The winner of the Crystal Globe for best in fest at the Karlovy Vary International Film Festival in the Czech Republic, Terribly Happy plays a lot like many confusing detective stories that have come before it, but thanks to an unusual setting, it manages to showcase enough of its own personality that I can't honestly claim that it's a mere retread of worn-out film noir tropes. At its best, it suggests a Danish version of Twin Peaks (the early episodes, when it's all about setting up the characters, not the later episodes, when there's a POV weasel-cam), though it spends a bit more time at its worst, particularly in the achingly slow finale that devolves into a routine series of coincidences. I'm not certain that Henrik Ruben Genz was absolutely deserving of the Chicago Film Festival's Silver Hugo for Best Director, on account of his "great storytelling full of surprises, overturning all expectations of genre", but there's no denying that when everything clicks, this is an awfully interesting crime picture.

Ostensibly based on a true story (though given how it ends, I can hardly see how this would be the case), Terribly Happy centers on Robert Hansen (Jakob Cedergren), a disgraced cop who is sent to a tiny town surrounded by bogs in the south of the country, as a restorative sabbatical/punishment to redress something that happened while he was in Copenhagen; whatever it was, apparently it was bad enough to end Hansen's marriage and leave him with no legal recourse to see his daughter. So he's not particularly happy about his lot in life, and the peculiar idiosyncrasies of the town don't really put his mind at ease: the locals are entirely unwilling to trust outsiders, and have their own code of conduct that would apparently render a robust police presence moot. A shoplifting minor is dealt with by giving him a good whack on the head (to Hansen's horror), and most serious disagreements are resolved by the parties involved without anyone else so much as commenting on the problems; leaving Hansen with nothing to do but sit around his office and drink soda at the bar every night.
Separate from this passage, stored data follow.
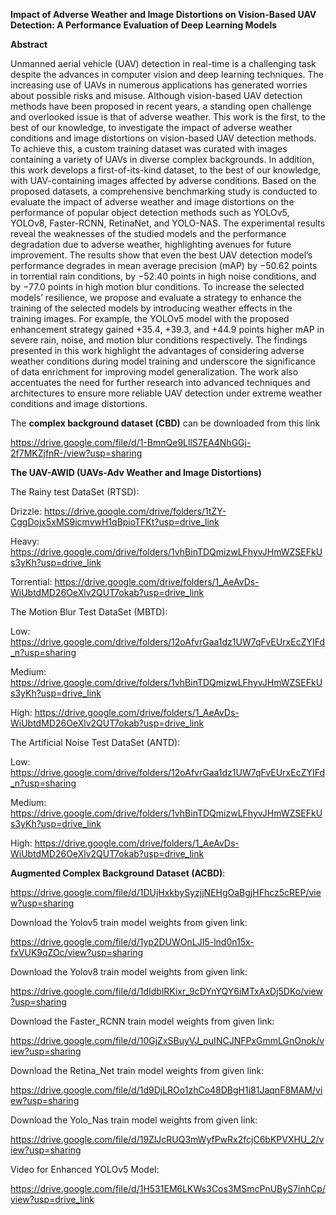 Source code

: **Impact of Adverse Weather and Image Distortions on Vision-Based UAV Detection: A Performance Evaluation of Deep Learning Models**

**Abstract**

Unmanned aerial vehicle (UAV) detection in real-time is a challenging task despite the advances in computer vision and deep learning techniques. The increasing use of UAVs in numerous applications 
has generated worries about possible risks and misuse. Although vision-based UAV detection methods have been proposed in recent years, a standing open challenge and overlooked issue is that of adverse weather.
This work is the first, to the best of our knowledge, to investigate the impact of adverse weather conditions and image distortions on vision-based UAV detection methods. To achieve this, a custom training 
dataset was curated with images containing a variety of UAVs in diverse complex backgrounds. In addition, this work develops a first-of-its-kind dataset, to the best of our knowledge, with UAV-containing images affected by adverse conditions. Based on the proposed datasets, a comprehensive benchmarking study is conducted to evaluate the impact of adverse weather and image distortions on the performance of popular object detection methods such as YOLOv5, YOLOv8, Faster-RCNN, RetinaNet, and YOLO-NAS. The experimental results reveal the weaknesses of the studied models and the performance degradation due to adverse weather, 
highlighting avenues for future improvement. The results show that even the best UAV detection model’s performance degrades in mean average precision (mAP) by −50.62 points in torrential rain conditions, 
by −52.40 points in high noise conditions, and by −77.0 points in high motion blur conditions. To increase the selected models’ resilience, we propose and evaluate a strategy to enhance the training of the 
selected models by introducing weather effects in the training images. For example, the YOLOv5 model with the proposed enhancement strategy gained +35.4, +39.3, and +44.9 points higher mAP in severe rain, noise, 
and motion blur conditions respectively. The findings presented in this work highlight the advantages of considering adverse weather conditions during model training and underscore the significance of data 
enrichment for improving model generalization. The work also accentuates the need for further research into advanced techniques and architectures to ensure more reliable UAV detection under extreme weather 
conditions and image distortions.


The **complex background dataset (CBD)** can be downloaded from this link 

https://drive.google.com/file/d/1-BmnQe9LllS7EA4NhGGj-2f7MKZjfnR-/view?usp=sharing

**The UAV-AWID (UAVs-Adv Weather and Image Distortions)**

The Rainy test DataSet (RTSD):

Drizzle: https://drive.google.com/drive/folders/1tZY-CggDojx5xMS9icmvwH1qBpioTFKt?usp=drive_link

Heavy: https://drive.google.com/drive/folders/1vhBinTDQmizwLFhyvJHmWZSEFkUs3yKh?usp=drive_link

Torrential: https://drive.google.com/drive/folders/1_AeAvDs-WiUbtdMD26OeXlv2QUT7okab?usp=drive_link

The Motion Blur Test DataSet (MBTD):

Low: https://drive.google.com/drive/folders/12oAfvrGaa1dz1UW7qFvEUrxEcZYIFd_n?usp=sharing

Medium: https://drive.google.com/drive/folders/1vhBinTDQmizwLFhyvJHmWZSEFkUs3yKh?usp=drive_link

High: https://drive.google.com/drive/folders/1_AeAvDs-WiUbtdMD26OeXlv2QUT7okab?usp=drive_link

The Artificial Noise Test DataSet (ANTD):

Low: https://drive.google.com/drive/folders/12oAfvrGaa1dz1UW7qFvEUrxEcZYIFd_n?usp=sharing

Medium: https://drive.google.com/drive/folders/1vhBinTDQmizwLFhyvJHmWZSEFkUs3yKh?usp=drive_link

High: https://drive.google.com/drive/folders/1_AeAvDs-WiUbtdMD26OeXlv2QUT7okab?usp=drive_link

**Augmented Complex Background Dataset (ACBD)**:

https://drive.google.com/file/d/1DUjHxkbySyzjjNEHgOaBgjHFhcz5cREP/view?usp=sharing

Download the Yolov5 train model weights from given link:

https://drive.google.com/file/d/1yp2DUWOnLJI5-lnd0n15x-fxVUK9qZOc/view?usp=sharing

Download the Yolov8 train model weights from given link:

https://drive.google.com/file/d/1dIdblRKixr_9cDYnYQY6iMTxAxDj5DKo/view?usp=sharing

Download the Faster_RCNN train model weights from given link:

https://drive.google.com/file/d/10GjZxSBuyVJ_puINCJNFPxGmmLGnOnok/view?usp=sharing

Download the Retina_Net train model weights from given link:

https://drive.google.com/file/d/1d9DjLROo1zhCo48DBgH1i81JaqnF8MAM/view?usp=sharing

Download the Yolo_Nas train model weights from given link:

https://drive.google.com/file/d/19ZlJcRUQ3mWyfPwRx2fcjC6bKPVXHU_2/view?usp=sharing

Video for Enhanced YOLOv5 Model:

https://drive.google.com/file/d/1H531EM6LKWs3Cos3MSmcPnUByS7inhCp/view?usp=drive_link








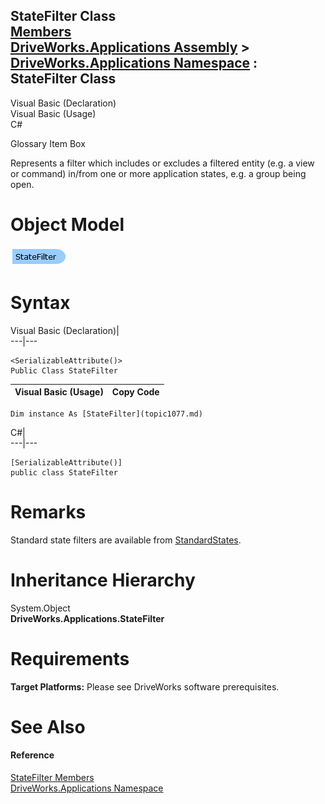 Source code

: StateFilter Class   
[Members](topic1078.md)   
[DriveWorks.Applications Assembly](topic13.md) > [DriveWorks.Applications Namespace](topic16.md) : StateFilter Class  
---  
  
Visual Basic (Declaration)    
Visual Basic (Usage)    
C# 

Glossary Item Box

Represents a filter which includes or excludes a filtered entity (e.g. a view or command) in/from one or more application states, e.g. a group being open. 

# Object Model

![](dotnetdiagramimages/image38.png)

# Syntax

Visual Basic (Declaration)|   
---|---  
      
    
    <SerializableAttribute()>
    Public Class StateFilter   
  
Visual Basic (Usage)| Copy Code  
---|---  
      
    
    Dim instance As [StateFilter](topic1077.md)  
  
C#|   
---|---  
      
    
    [SerializableAttribute()]
    public class StateFilter   
  
# Remarks

Standard state filters are available from [StandardStates](topic1067.md).

# Inheritance Hierarchy

System.Object  
**DriveWorks.Applications.StateFilter**  


# Requirements

**Target Platforms:** Please see DriveWorks software prerequisites.

# See Also

#### Reference

[StateFilter Members](topic1078.md)   
[DriveWorks.Applications Namespace](topic16.md)


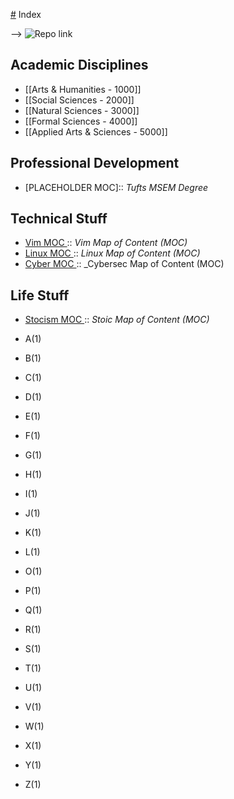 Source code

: [#](#.md) Index

--> ![Repo link](https://github.com/antonemking/Zettelkasten.git)

## Academic Disciplines

- [[Arts & Humanities - 1000]]
- [[Social Sciences - 2000]]
- [[Natural Sciences - 3000]]
- [[Formal Sciences - 4000]]
- [[Applied Arts & Sciences - 5000]]


## Professional Development

- [PLACEHOLDER MOC]:: _Tufts MSEM Degree_ 

## Technical Stuff

- [Vim MOC ](202208110032.md):: _Vim Map of Content (MOC)_
- [Linux MOC ](202208141811.md):: _Linux Map of Content (MOC)_
- [Cyber MOC ](202208141819.md):: _Cybersec Map of Content (MOC)

## Life Stuff

- [Stocism MOC ](202208110131.md):: _Stoic Map of Content (MOC)_


- A(1)
- B(1)
- C(1)
- D(1)
- E(1)
- F(1)
- G(1)
- H(1)
- I(1)
- J(1)
- K(1)
- L(1)
- O(1)
- P(1)
- Q(1)
- R(1)
- S(1)
- T(1)
- U(1)
- V(1)
- W(1)
- X(1)
- Y(1)
- Z(1)







 









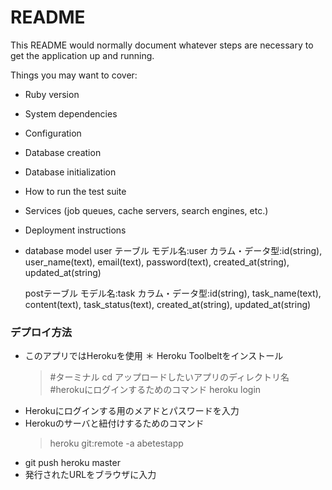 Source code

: # README

This README would normally document whatever steps are necessary to get the
application up and running.

Things you may want to cover:

* Ruby version

* System dependencies

* Configuration

* Database creation

* Database initialization

* How to run the test suite

* Services (job queues, cache servers, search engines, etc.)

* Deployment instructions

* database model
  user テーブル
    モデル名:user
    カラム・データ型:id(string), user_name(text), email(text), password(text), created_at(string), updated_at(string)
  
  postテーブル
    モデル名:task
    カラム・データ型:id(string), task_name(text), content(text), task_status(text), created_at(string), updated_at(string)
  
### デプロイ方法
* このアプリではHerokuを使用
＊ Heroku Toolbeltをインストール
  > #ターミナル
   cd アップロードしたいアプリのディレクトリ名
   #herokuにログインするためのコマンド
   heroku login
* Herokuにログインする用のメアドとパスワードを入力
* Herokuのサーバと紐付けするためのコマンド
  > heroku git:remote -a abetestapp
* git push heroku master
* 発行されたURLをブラウザに入力
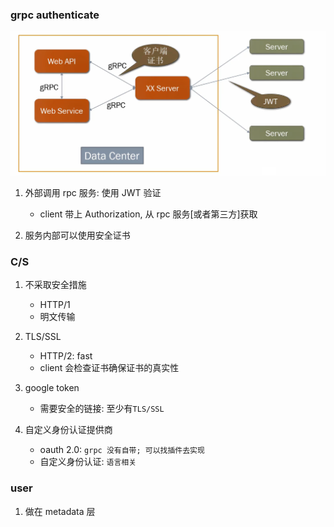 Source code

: ### grpc authenticate

![avatar](/static/image/rpc/grpc-token.png)

1. 外部调用 rpc 服务: 使用 JWT 验证

   - client 带上 Authorization, 从 rpc 服务[或者第三方]获取

2. 服务内部可以使用安全证书

### C/S

1. 不采取安全措施

   - HTTP/1
   - 明文传输

2. TLS/SSL

   - HTTP/2: fast
   - client 会检查证书确保证书的真实性

3. google token

   - 需要安全的链接: 至少有`TLS/SSL`

4. 自定义身份认证提供商

   - oauth 2.0: `grpc 没有自带; 可以找插件去实现`
   - 自定义身份认证: `语言相关`

### user

1. 做在 metadata 层
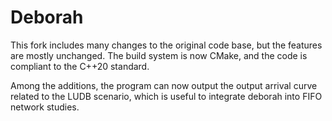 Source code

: # Deborah

This fork includes many changes to the original code base, but the features are mostly unchanged.
The build system is now CMake, and the code is compliant to the C++20 standard.

Among the additions, the program can now output the output arrival curve related to the LUDB scenario, which is useful to integrate deborah into FIFO network studies.
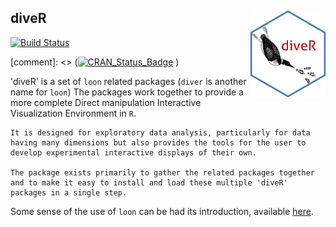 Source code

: 
## diveR  <img src="man/figures/logo.png" align="right" width="120" />

[![Build Status](https://travis-ci.org/great-northern-diver/diveR.svg?branch=master)](https://travis-ci.org/great-northern-diver/loon) 

[comment]: <> ([![CRAN\_Status\_Badge](http://www.r-pkg.org/badges/version/loon)](https://cran.r-project.org/package=loon) )

'diveR' is a set of `loon` related packages (`diver` is another name for `loon`)
    The packages work together to provide a more complete Direct manipulation Interactive Visualization Environment in `R`.  
    
    It is designed for exploratory data analysis, particularly for data having many dimensions but also provides the tools for the user to develop experimental interactive displays of their own.
    
    The package exists primarily to gather the related packages together and to make it easy to install and load these multiple 'diveR' packages in a single step. 
    
Some sense of the use of `loon` can be had its introduction, available [here](http://great-northern-diver.github.io/loon/articles/introduction.html).


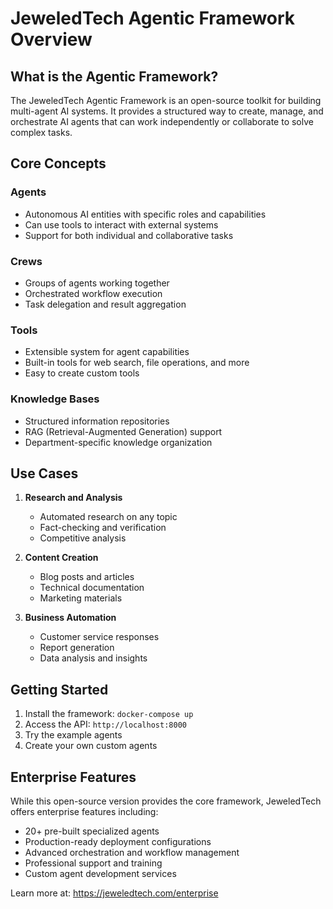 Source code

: # JeweledTech Agentic Framework Overview

## What is the Agentic Framework?

The JeweledTech Agentic Framework is an open-source toolkit for building multi-agent AI systems. It provides a structured way to create, manage, and orchestrate AI agents that can work independently or collaborate to solve complex tasks.

## Core Concepts

### Agents
- Autonomous AI entities with specific roles and capabilities
- Can use tools to interact with external systems
- Support for both individual and collaborative tasks

### Crews
- Groups of agents working together
- Orchestrated workflow execution
- Task delegation and result aggregation

### Tools
- Extensible system for agent capabilities
- Built-in tools for web search, file operations, and more
- Easy to create custom tools

### Knowledge Bases
- Structured information repositories
- RAG (Retrieval-Augmented Generation) support
- Department-specific knowledge organization

## Use Cases

1. **Research and Analysis**
   - Automated research on any topic
   - Fact-checking and verification
   - Competitive analysis

2. **Content Creation**
   - Blog posts and articles
   - Technical documentation
   - Marketing materials

3. **Business Automation**
   - Customer service responses
   - Report generation
   - Data analysis and insights

## Getting Started

1. Install the framework: `docker-compose up`
2. Access the API: `http://localhost:8000`
3. Try the example agents
4. Create your own custom agents

## Enterprise Features

While this open-source version provides the core framework, JeweledTech offers enterprise features including:

- 20+ pre-built specialized agents
- Production-ready deployment configurations
- Advanced orchestration and workflow management
- Professional support and training
- Custom agent development services

Learn more at: https://jeweledtech.com/enterprise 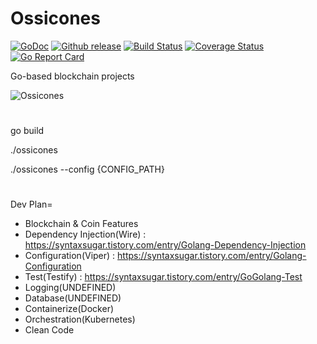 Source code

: # Ossicones 
[![GoDoc][doc-img]][doc] [![Github release][release-img]][release] [![Build Status][ci-img]][ci] [![Coverage Status][cov-img]][cov] [![Go Report Card][report-card-img]][report-card]

Go-based blockchain projects 

![Ossicones](https://user-images.githubusercontent.com/24886864/129552153-f14d0d39-09c1-4252-a86b-c3716ef01071.png)

#
go build

./ossicones

./ossicones --config {CONFIG_PATH}
#

Dev Plan=

- Blockchain & Coin Features
- Dependency Injection(Wire) : https://syntaxsugar.tistory.com/entry/Golang-Dependency-Injection
- Configuration(Viper) : https://syntaxsugar.tistory.com/entry/Golang-Configuration
- Test(Testify) : https://syntaxsugar.tistory.com/entry/GoGolang-Test
- Logging(UNDEFINED)
- Database(UNDEFINED)
- Containerize(Docker)
- Orchestration(Kubernetes)
- Clean Code


[doc-img]: http://img.shields.io/badge/GoDoc-Reference-blue.svg
[doc]: https://pkg.go.dev/github.com/bang9211/ossicones

[release-img]: https://img.shields.io/github/release/bang9211/ossicones.svg
[release]: https://github.com/bang9211/ossicones/releases

[ci-img]: https://github.com/bang9211/ossicones/actions/workflows/go.yml/badge.svg
[ci]: https://github.com/bang9211/ossicones/actions/workflows/go.yml

[cov-img]: https://codecov.io/gh/bang9211/ossicones/branch/main/graph/badge.svg
[cov]: https://codecov.io/gh/bang9211/ossicones/branch/main

[report-card-img]: https://goreportcard.com/badge/github.com/bang9211/ossicones
[report-card]: https://goreportcard.com/report/github.com/bang9211/ossicones

[release-policy]: https://golang.org/doc/devel/release.html#policy
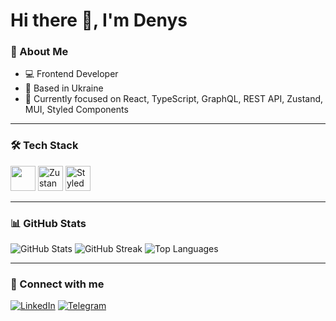 # Hi there 👋, I'm Denys

### 🚀 About Me
- 💻 Frontend  Developer
- 📍 Based in Ukraine
- 🌱 Currently focused on React, TypeScript, GraphQL, REST API, Zustand, MUI, Styled Components

---

### 🛠 Tech Stack
<p>
  <img src="https://skillicons.dev/icons?i=html,css,js,ts,react,nextjs,graphql,redux,mui,figma,git" style="height:40px; min-height:40px;"/>
  <img src="https://img.shields.io/badge/Zustand-181717?style=flat&logo=react&logoColor=white" style="height:40px; min-height:40px;" alt="Zustand"/>
  <img src="https://img.shields.io/badge/Styled--Components-DB7093?style=flat&logo=styled-components&logoColor=white" style="height:40px; min-height:40px;" alt="Styled Components"/>
</p>

---

### 📊 GitHub Stats
![GitHub Stats](https://github-readme-stats.vercel.app/api?username=DenysKoliak11&show_icons=true&theme=radical)
![GitHub Streak](https://github-readme-streak-stats.herokuapp.com/?user=DenysKoliak11&theme=radical)
![Top Languages](https://github-readme-stats.vercel.app/api/top-langs/?username=DenysKoliak11&layout=compact&theme=radical)

---

### 🔗 Connect with me
[![LinkedIn](https://img.shields.io/badge/LinkedIn-blue?style=flat&logo=linkedin&logoColor=white)](https://www.linkedin.com/in/denys-koliak/)
[![Telegram](https://img.shields.io/badge/Telegram-2CA5E0?style=flat&logo=telegram&logoColor=white)](https://t.me/denys_koliak)

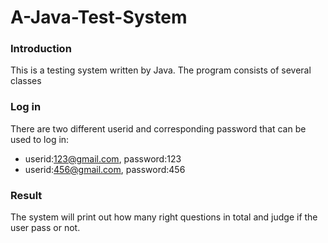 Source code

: # A-Java-Test-System

### Introduction

This is a testing system written by Java. The program consists of several classes

### Log in

There are two different userid and corresponding password that can be used to log in:

* userid:123@gmail.com, password:123
* userid:456@gmail.com, password:456

### Result

The system will print out how many right questions in total and judge if the user pass or not.
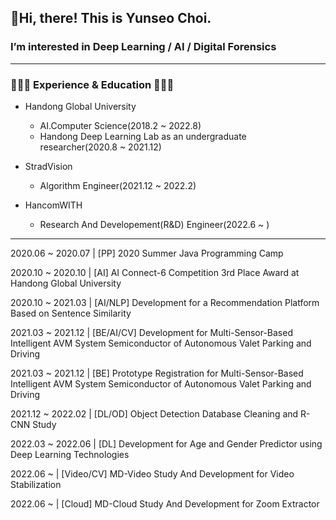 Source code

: ## 👋Hi, there! This is Yunseo Choi.


### I’m interested in Deep Learning / AI / Digital Forensics

---

### **👩🏻‍💻 Experience & Education 👩🏻‍💻**

- Handong Global University
    - AI.Computer Science(2018.2 ~ 2022.8)
    - Handong Deep Learning Lab as an undergraduate researcher(2020.8 ~ 2021.12)


    
- StradVision
    - Algorithm Engineer(2021.12 ~ 2022.2)


    
- HancomWITH
    - Research And Developement(R&D) Engineer(2022.6 ~ )

    
---

2020.06 ~ 2020.07 | [PP] 2020 Summer Java Programming Camp

2020.10 ~ 2020.10 | [AI] AI Connect-6 Competition 3rd Place Award at Handong Global University

2020.10 ~ 2021.03 | [AI/NLP] Development for a Recommendation Platform Based on Sentence Similarity

2021.03 ~ 2021.12 |  [BE/AI/CV] Development for Multi-Sensor-Based Intelligent AVM System Semiconductor of Autonomous Valet Parking and Driving

2021.03 ~ 2021.12 | [BE] Prototype Registration for Multi-Sensor-Based Intelligent AVM System Semiconductor of Autonomous Valet Parking and Driving

2021.12 ~ 2022.02 | [DL/OD] Object Detection Database Cleaning and R-CNN Study

2022.03 ~ 2022.06 | [DL] Development for Age and Gender Predictor using Deep Learning Technologies

2022.06  ~         | [Video/CV] MD-Video Study And Development for Video Stabilization

2022.06  ~         | [Cloud] MD-Cloud Study And Development for Zoom Extractor

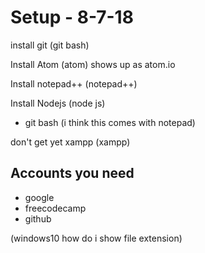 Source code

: # Setup - 8-7-18

install git (git bash)

Install Atom (atom)
shows up as atom.io

Install notepad++ (notepad++)

Install Nodejs (node js)
- git bash (i think this comes with notepad)

don't get yet
xampp (xampp)


## Accounts you need
+ google
+ freecodecamp
+ github

(windows10 how do i show file extension)
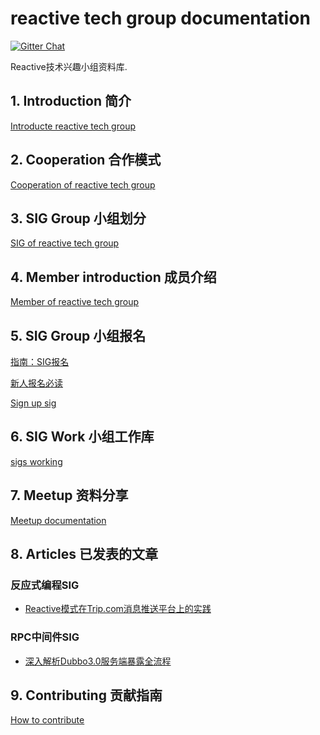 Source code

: # reactive tech group documentation

[![Gitter Chat](https://badges.gitter.im/Join%20Chat.svg)](https://groups.google.com/g/reactive-group)

Reactive技术兴趣小组资料库.

## 1. Introduction 简介

[Introducte reactive tech group](./INTRODUCTION.md)

## 2. Cooperation 合作模式

[Cooperation of reactive tech group](./COOPERATION.md)

## 3. SIG Group 小组划分

[SIG of reactive tech group](./SIG_GROUP.md)

## 4. Member introduction 成员介绍

[Member of reactive tech group](./MEMBER.md)

## 5. SIG Group 小组报名

[指南：SIG报名](./guide/sign_up_guide.md)

[新人报名必读](./guide/newcomers_guide.md)

[Sign up sig](./SIGN_UP_SIG.md)

## 6. SIG Work 小组工作库

[sigs working](https://github.com/reactivegroup/sigs)

## 7. Meetup 资料分享

[Meetup documentation](https://github.com/reactivegroup/reactive-meetup)

## 8. Articles 已发表的文章

### 反应式编程SIG

+ [Reactive模式在Trip.com消息推送平台上的实践](https://mp.weixin.qq.com/s/gQYZGQVwqWF3LOH51JAOwg)

### RPC中间件SIG

+ [深入解析Dubbo3.0服务端暴露全流程](https://mp.weixin.qq.com/s/nEhvPl7IWlQU2VfpXwZtOw)

## 9. Contributing 贡献指南

[How to contribute](./CONTRIBUTING.md)
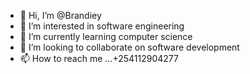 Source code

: - 👋 Hi, I’m @Brandiey
- 👀 I’m interested in software engineering 
- 🌱 I’m currently learning computer science 
- 💞️ I’m looking to collaborate on software development 
- 📫 How to reach me ...+254112904277

<!---
Brandiey/Brandiey is a ✨ special ✨ repository because its `README.md` (this file) appears on your GitHub profile.
You can click the Preview link to take a look at your changes.
--->
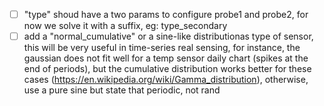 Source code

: - [ ] "type" shoud have a two params to configure probe1 and probe2, for now we solve it with a suffix, eg: type_secondary 
- [ ] add a "normal_cumulative" or a sine-like distributionas type of sensor, this will be very useful in time-series real sensing, for instance, the gaussian does not fit well for a temp sensor daily chart (spikes at the end of periods), but the cumulative distribution works better for these cases (https://en.wikipedia.org/wiki/Gamma_distribution), otherwise, use a pure sine but state that periodic, not rand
Things start to become strange (naturally) when Hansen meets Ingerlise (Lena Maria Christensen), another outsider, trapped in an abusive marriage to the town bully Jørgen (Kim Bodnia). Everyone knows what's happening, and everyone knows that when the couple's little girl takes her doll stroller out for a walk at night (as seems to happen every night), it means that her daddy is beating the crap out of her mommy, but nobody seems anxious to stop it, not even Ingerlise herself, who refuses to file charges against her husband no matter how much Hansen pleads. Nevertheless, she comes by the police station almost every day to hint around that if Hansen wants to help, maybe he'd like to take care of matters in a manner not entirely prescribed by law. Meanwhile, the cop grows increasingly infatuated with the battered woman, despite the screams from the audience that he really doesn't want to go there. When he does, the inevitable shit goes down, although "inevitable for this town" and "inevitable for normal people" don't turn out to be the same thing.

There's really nothing you can do to make this narrative any more original and exciting than it sounds; and it suffers quite a bit from having an unsympathetic protagonist who absolutely ought to know better than to get himself caught in the local intrigues so much as does, especially given the cryptic warnings he's given about how his predecessor, along with everyone else who's threatened the delicate balance of the local system, has disappeared without a trace. But the local color is exceptionally colorful in this town, and in the first 45 minutes or so, Genz does a really top-notch job of showcasing all of the various people and plot threads involved in a way that makes them seem both unhinged and creepy, but also somehow appealing. The dour Danish backdrop matches the story perfectly; sometimes when the world is grey and clammy, you don't need black-and-white to create a noir universe.

But atmosphere only gets you so far, and the film starts to chafe under its screenplay. The cop-out ending is a bit of a groaner, but it's got nothing on all the portentous leering and paranoia that creep in around the 1-hour mark. The world stops being atmospheric and becomes a cartoon, and it's awfully hard to continue caring about Hansen in any way - that kind of toxic stupidity doesn't deserve our sympathy, and without that the film begins to flounder in search of a hero whose fate is of more than sporting interest to the audience. There's enough great imagery and weirdly entertaining sequences to make the film worth a peek, but ultimately, Terribly Happy is vaguely unsatisfying.